Recycling isn’t always good: Sometimes it can be lethal. 70,000 tons of contaminated scrap steel from the World Trade Center were shipped to India before shipments were stopped after objections from environmentalists. The WTC scrap is contaminated with asbestos, PCBs, plastics and the lead, mercury and other contaminants in the computers that were inside the twin towers. India has become the developed world’s dumping ground, rapidly poisoning over a billion of its people with toxins from the waste products of the rest of the world.

Every year, India imports millions of tons of plastic, steel, and other metals, as well as discarded computers, which are taken apart in order to re-use the materials. The workers who do this are often ignorant of the risks involved. “Environmental regulations are really not there,” says Suneel Pandey, of the Tata Research Energy Institute. “There are no rules.”

Indian scrap dealers are having trouble selling the WTC steel, but not because of contamination. “People are having some reservations. It’s a sentimental matter,” says O.P. Bajpai of the Indian Steel Alliance. “In India, it’s a matter of belief.”

Recycling employs millions of Indians at the bottom of society, who would have trouble finding other jobs, and turns millions of tons of domestic waste into useful material. Butindustry and environmental groups are concerned that much of the recycling is actually “downcycling,” turning out a product of much lower quality than the original.
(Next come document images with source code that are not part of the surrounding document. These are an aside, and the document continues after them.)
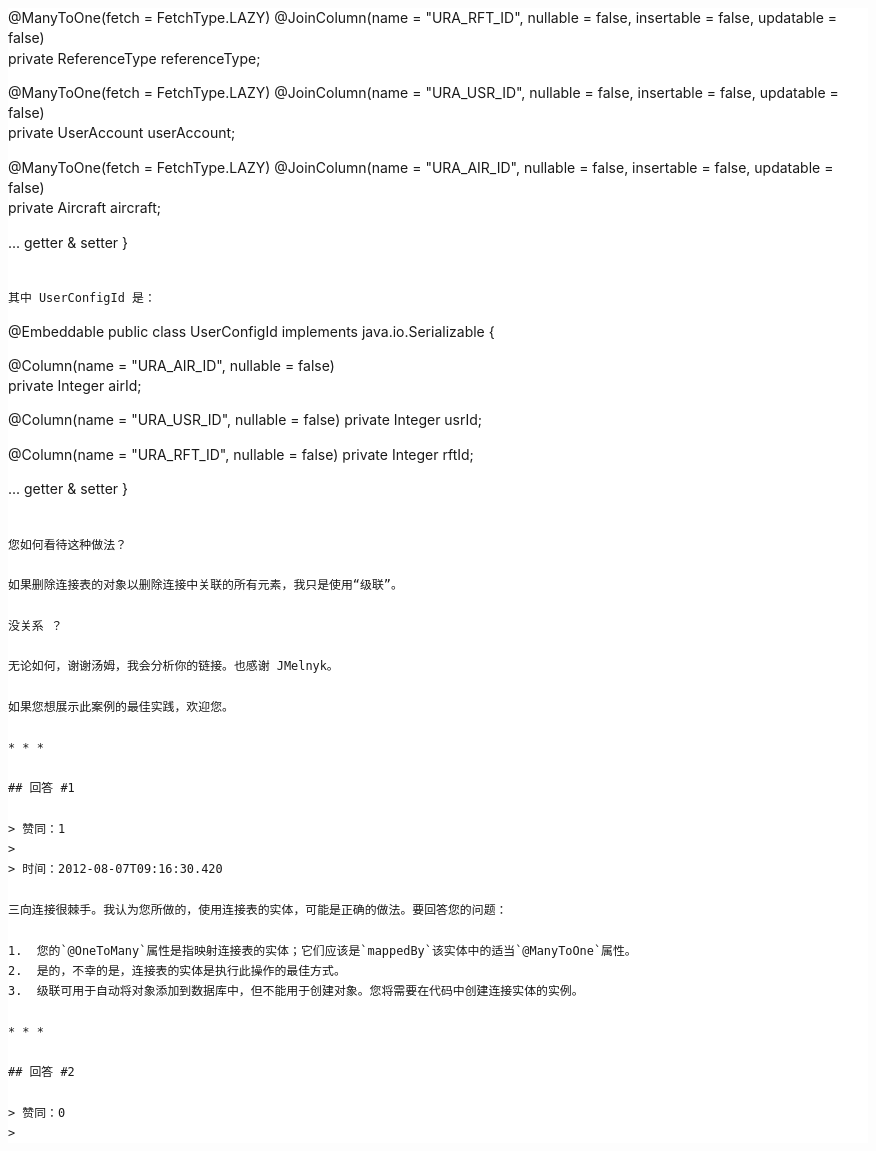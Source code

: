 @ManyToOne(fetch = FetchType.LAZY)
@JoinColumn(name = "URA_RFT_ID", nullable = false, insertable = false, updatable = false)   
private ReferenceType referenceType;

@ManyToOne(fetch = FetchType.LAZY)
@JoinColumn(name = "URA_USR_ID", nullable = false, insertable = false, updatable = false)   
private UserAccount userAccount;

@ManyToOne(fetch = FetchType.LAZY)
@JoinColumn(name = "URA_AIR_ID", nullable = false, insertable = false, updatable = false)   
private Aircraft aircraft;

...
getter & setter
} 
```

其中 UserConfigId 是：

```
@Embeddable
public class UserConfigId implements java.io.Serializable {

@Column(name = "URA_AIR_ID", nullable = false)  
private Integer airId;

@Column(name = "URA_USR_ID", nullable = false)
private Integer usrId;

@Column(name = "URA_RFT_ID", nullable = false)
private Integer rftId;

...
getter & setter
} 
```

您如何看待这种做法？

如果删除连接表的对象以删除连接中关联的所有元素，我只是使用“级联”。

没关系 ？

无论如何，谢谢汤姆，我会分析你的链接。也感谢 JMelnyk。

如果您想展示此案例的最佳实践，欢迎您。

* * *

## 回答 #1

> 赞同：1
> 
> 时间：2012-08-07T09:16:30.420

三向连接很棘手。我认为您所做的，使用连接表的实体，可能是正确的做法。要回答您的问题：

1.  您的`@OneToMany`属性是指映射连接表的实体；它们应该是`mappedBy`该实体中的适当`@ManyToOne`属性。
2.  是的，不幸的是，连接表的实体是执行此操作的最佳方式。
3.  级联可用于自动将对象添加到数据库中，但不能用于创建对象。您将需要在代码中创建连接实体的实例。

* * *

## 回答 #2

> 赞同：0
> 
```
Large-scale recycling of materials such as the WTC scrap accounts for less than half of India’s total recycling. The rest is done through kabadiwallahs, who are men, women and children living in cardboard slums who rise at dawn to search for trash, such as foil medicine packages, rags, plastic bags, glass and iron. The trash is brought back to the slums, where it is sorted, weighed and packed for buyers from recycling factories.

The work is hard, dirty and dangerous, but in a country with one of the world’s highest rates of poverty it pays better than some other menial jobs. “There are lots of dangers,” says Mohammed Babul Sheikh. “We fall sick very often. We get skin rashes, fever. But, then, we are poor: What difference does it make?”